Taí uma razão para comemorar o aniversário de São Paulo: pense que, até 1970, a capital paulista era o maior centro industrial do Brasil, exatamente como Detroit. Hoje, quase não há mais indústrias e você não se deu conta nem mesmo de que o ar melhorou. São Paulo viveu uma das mais importantes revoluções de sua história convertendo com sucesso o setor dinâmico da economia da indústria para os serviços.

Boa parte do sucesso dessa guinada se deve à concentração única de pessoas e talentos, capital e demanda, capazes de criar e financiar saídas para sucessivas crises que a metrópole enfrentou. Aqui, como em outros locais, cidades "corrigem os defeitos de nossa política falida e economia fragilizada", como definem Bruce Katz e Jennifer Bradley em seu "The Metropolitan Revolution".
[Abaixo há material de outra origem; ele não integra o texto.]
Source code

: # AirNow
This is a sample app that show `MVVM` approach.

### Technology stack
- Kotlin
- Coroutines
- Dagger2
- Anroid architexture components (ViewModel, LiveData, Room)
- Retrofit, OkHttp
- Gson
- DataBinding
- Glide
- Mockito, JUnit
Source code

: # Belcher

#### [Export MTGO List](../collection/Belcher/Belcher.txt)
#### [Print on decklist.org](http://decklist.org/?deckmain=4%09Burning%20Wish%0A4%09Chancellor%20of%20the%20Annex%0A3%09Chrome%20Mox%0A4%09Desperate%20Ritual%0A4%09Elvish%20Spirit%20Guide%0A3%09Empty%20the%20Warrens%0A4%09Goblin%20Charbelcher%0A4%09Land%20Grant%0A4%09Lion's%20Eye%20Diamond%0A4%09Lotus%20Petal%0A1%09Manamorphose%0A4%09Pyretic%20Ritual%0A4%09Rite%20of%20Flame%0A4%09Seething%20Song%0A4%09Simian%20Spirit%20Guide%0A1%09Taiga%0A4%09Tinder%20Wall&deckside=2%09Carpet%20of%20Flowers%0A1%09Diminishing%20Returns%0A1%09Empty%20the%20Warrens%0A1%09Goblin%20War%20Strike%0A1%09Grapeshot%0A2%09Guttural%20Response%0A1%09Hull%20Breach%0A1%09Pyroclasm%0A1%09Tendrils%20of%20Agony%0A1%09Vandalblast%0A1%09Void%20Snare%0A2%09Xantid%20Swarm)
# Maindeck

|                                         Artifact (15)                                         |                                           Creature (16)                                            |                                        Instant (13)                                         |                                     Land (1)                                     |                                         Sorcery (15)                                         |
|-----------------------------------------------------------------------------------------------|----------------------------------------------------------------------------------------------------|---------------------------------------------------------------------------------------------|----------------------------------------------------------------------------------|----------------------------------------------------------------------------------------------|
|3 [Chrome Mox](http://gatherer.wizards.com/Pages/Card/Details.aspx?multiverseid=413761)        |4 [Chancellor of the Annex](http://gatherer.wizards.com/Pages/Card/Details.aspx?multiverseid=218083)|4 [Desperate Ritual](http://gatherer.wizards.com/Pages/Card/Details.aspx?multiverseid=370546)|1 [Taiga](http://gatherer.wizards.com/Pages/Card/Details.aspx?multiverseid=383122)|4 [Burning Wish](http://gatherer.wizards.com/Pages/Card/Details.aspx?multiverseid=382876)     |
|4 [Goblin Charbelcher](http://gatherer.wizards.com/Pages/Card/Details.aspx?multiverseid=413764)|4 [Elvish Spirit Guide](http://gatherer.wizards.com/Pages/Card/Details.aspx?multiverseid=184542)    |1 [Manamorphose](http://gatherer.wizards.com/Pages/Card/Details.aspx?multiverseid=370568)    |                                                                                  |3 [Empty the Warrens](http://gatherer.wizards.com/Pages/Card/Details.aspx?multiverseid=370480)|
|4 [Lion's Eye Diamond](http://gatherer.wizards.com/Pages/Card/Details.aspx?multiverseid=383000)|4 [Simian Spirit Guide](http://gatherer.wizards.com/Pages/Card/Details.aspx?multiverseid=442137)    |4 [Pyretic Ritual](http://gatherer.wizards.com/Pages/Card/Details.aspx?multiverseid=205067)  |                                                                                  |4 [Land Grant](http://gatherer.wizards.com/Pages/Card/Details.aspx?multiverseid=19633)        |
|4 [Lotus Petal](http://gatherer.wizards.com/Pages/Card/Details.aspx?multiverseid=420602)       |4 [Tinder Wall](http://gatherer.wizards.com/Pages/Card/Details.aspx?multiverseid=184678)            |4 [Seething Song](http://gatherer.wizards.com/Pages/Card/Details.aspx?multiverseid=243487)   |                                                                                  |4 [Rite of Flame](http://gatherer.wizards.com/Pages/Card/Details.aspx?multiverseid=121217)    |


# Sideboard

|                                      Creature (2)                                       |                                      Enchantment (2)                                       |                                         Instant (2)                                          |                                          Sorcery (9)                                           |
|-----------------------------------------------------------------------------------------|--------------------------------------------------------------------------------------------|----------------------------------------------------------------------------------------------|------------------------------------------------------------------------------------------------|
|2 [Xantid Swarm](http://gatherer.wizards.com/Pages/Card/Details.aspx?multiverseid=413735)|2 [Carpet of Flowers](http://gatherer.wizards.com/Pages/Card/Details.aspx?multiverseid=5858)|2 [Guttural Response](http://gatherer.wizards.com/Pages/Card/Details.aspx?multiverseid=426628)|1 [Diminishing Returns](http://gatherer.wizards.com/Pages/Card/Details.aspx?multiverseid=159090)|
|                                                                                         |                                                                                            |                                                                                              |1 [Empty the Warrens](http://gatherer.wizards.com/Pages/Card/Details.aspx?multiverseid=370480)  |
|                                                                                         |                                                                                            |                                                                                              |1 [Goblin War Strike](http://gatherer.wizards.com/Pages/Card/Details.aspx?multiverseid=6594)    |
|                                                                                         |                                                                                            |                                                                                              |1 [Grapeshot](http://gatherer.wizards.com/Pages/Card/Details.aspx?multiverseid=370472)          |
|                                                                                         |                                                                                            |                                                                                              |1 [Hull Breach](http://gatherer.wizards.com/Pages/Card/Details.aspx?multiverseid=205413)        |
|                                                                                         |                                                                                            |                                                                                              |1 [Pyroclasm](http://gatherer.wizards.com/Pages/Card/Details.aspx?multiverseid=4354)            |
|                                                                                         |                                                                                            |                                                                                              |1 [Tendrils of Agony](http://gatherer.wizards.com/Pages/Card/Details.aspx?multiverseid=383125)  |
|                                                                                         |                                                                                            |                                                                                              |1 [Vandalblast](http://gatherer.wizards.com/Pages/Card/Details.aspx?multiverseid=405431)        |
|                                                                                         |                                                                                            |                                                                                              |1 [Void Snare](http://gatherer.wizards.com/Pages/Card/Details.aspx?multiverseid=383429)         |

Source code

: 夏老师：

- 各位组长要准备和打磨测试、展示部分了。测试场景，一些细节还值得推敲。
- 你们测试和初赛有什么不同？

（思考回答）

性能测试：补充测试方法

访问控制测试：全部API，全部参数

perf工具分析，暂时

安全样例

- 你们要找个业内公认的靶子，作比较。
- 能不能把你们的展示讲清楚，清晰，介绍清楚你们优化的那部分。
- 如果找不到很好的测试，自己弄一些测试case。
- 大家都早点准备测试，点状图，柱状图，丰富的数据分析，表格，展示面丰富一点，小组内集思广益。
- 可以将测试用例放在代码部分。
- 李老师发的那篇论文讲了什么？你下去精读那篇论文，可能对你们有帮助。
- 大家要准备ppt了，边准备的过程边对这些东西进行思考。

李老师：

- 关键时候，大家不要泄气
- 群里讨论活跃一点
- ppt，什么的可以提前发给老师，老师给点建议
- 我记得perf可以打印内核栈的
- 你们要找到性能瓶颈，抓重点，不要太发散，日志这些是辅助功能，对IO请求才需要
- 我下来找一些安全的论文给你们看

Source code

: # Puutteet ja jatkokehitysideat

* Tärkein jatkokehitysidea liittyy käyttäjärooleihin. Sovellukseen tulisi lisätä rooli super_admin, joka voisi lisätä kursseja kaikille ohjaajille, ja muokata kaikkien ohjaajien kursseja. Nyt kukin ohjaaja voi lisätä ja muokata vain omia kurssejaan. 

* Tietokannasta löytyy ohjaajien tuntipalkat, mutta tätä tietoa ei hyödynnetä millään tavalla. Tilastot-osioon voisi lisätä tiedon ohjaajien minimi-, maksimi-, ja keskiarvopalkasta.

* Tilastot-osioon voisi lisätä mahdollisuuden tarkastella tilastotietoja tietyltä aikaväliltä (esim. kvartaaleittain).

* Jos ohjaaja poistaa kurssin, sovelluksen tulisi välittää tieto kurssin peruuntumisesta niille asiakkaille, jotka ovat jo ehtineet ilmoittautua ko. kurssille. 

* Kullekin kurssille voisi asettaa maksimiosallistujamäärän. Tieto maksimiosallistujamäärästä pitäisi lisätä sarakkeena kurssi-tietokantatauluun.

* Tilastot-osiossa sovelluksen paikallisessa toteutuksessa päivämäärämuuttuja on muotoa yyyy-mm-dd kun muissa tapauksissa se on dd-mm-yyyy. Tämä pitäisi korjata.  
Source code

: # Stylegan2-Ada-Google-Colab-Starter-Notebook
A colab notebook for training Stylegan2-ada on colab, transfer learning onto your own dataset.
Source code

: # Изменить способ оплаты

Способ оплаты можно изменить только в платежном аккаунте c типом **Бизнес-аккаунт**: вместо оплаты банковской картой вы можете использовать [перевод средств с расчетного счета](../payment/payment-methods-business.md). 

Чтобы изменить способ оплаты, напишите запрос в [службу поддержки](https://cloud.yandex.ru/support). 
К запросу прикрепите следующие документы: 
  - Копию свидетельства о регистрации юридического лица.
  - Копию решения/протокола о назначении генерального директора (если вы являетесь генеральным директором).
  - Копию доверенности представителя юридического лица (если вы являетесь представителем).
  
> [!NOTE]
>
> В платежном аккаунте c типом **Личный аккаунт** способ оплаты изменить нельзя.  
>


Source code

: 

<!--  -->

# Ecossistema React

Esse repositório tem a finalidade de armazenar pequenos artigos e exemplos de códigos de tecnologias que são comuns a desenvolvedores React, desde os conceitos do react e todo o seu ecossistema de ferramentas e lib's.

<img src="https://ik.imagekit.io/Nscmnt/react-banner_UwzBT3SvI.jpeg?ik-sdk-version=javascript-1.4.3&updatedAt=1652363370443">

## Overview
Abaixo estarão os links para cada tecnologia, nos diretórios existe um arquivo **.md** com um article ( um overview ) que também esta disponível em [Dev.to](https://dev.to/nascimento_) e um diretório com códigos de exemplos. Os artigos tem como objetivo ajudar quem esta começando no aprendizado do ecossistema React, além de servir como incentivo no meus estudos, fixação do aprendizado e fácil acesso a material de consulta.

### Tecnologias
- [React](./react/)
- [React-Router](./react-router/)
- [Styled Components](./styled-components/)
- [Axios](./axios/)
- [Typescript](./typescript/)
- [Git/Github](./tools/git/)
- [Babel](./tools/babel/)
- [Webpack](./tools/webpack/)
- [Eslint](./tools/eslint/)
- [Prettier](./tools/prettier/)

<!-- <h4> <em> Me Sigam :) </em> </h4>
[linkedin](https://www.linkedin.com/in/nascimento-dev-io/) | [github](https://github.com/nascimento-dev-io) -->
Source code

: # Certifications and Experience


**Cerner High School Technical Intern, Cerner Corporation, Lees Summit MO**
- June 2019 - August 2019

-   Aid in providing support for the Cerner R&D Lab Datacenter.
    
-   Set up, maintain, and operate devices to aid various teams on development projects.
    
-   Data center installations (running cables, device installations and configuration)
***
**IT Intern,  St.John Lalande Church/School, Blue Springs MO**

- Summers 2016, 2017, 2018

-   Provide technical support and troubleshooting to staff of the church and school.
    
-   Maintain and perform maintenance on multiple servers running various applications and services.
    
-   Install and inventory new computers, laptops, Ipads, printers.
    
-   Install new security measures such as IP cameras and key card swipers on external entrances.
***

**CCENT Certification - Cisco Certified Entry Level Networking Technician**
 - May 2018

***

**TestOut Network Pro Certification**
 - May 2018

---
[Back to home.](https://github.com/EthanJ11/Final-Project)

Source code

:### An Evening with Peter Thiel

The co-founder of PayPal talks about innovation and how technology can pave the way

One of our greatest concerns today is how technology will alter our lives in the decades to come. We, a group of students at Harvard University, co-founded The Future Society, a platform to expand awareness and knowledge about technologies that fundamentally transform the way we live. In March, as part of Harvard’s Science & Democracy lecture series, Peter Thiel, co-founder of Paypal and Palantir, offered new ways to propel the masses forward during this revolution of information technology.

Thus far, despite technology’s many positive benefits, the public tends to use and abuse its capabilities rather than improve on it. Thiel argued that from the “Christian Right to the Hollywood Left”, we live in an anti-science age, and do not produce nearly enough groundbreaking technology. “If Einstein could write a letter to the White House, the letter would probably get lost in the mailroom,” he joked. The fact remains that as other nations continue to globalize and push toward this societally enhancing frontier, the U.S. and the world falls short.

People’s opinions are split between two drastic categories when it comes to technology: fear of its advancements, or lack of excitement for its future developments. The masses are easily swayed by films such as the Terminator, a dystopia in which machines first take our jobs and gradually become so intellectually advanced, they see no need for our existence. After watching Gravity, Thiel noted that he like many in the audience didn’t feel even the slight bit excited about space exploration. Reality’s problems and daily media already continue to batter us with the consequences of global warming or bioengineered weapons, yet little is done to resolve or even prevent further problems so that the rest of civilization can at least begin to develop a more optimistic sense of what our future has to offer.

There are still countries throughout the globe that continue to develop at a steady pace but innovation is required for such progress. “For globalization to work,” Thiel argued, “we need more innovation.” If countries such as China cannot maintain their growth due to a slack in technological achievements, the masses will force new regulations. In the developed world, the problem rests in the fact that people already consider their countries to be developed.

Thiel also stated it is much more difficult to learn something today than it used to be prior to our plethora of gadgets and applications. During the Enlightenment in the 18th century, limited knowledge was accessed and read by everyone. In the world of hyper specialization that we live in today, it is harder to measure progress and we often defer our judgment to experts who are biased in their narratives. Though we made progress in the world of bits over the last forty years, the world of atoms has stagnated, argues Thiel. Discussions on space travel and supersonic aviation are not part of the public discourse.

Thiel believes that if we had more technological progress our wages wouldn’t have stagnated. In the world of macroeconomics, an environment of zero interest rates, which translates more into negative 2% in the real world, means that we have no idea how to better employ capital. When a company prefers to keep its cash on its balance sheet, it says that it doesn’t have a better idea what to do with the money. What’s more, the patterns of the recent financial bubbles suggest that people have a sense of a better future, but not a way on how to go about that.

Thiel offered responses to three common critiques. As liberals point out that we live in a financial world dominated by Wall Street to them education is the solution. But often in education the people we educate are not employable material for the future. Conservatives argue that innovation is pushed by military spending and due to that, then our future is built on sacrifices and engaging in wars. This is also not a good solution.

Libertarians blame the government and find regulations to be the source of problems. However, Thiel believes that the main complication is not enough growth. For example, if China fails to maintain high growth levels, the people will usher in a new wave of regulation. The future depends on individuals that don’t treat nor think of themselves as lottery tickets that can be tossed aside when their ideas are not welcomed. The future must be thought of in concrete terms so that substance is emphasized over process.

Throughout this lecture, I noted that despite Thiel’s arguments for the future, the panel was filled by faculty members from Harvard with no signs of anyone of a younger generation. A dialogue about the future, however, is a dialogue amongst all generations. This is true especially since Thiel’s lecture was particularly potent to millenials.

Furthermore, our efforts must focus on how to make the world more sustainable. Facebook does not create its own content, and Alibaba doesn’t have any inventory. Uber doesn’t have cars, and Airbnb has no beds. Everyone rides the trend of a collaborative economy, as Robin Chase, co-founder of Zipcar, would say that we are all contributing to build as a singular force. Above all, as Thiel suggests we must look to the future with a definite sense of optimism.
A solidariedade, por vezes forçada, explica por que tanta gente vê os benefícios de São Paulo como superiores a seus defeitos, como trânsito, alagamentos, queda de árvores e violência. É a mesma percepção que atrai 1 milhão de pessoas a migrarem do campo para áreas urbanas a cada semana. E isso é mais uma razão para comemorar, no aniversário de São Paulo, a maior invenção da humanidade.

LEIA MAIS

"Morte e Vida de Grandes Cidades", de Jane Jacobs. WMF Martins Fontes, 532 págs., R$ 49

"Perverse Cities: Hidden Subsidies, Wonky Policy, and Urban Sprawl", de Pamela Blais. University of Washington Press, 288 págs., US$ 38,50 (R$ 99,95), na Amazon.com

"The Metropolitan Revolution", de Bruce Katz e Jennifer Bradley. Brookings Institution Press, 288 págs., US$ 16,74 (R$ 43,36)

"Triumph of the City: How Our Greatest Invention Makes Us Richer, Smarter, Greener, Healthier, and Happier", de Edward Glaeser. Penguin Books, 352 págs., US$ 10,55 (R$ 27, 39)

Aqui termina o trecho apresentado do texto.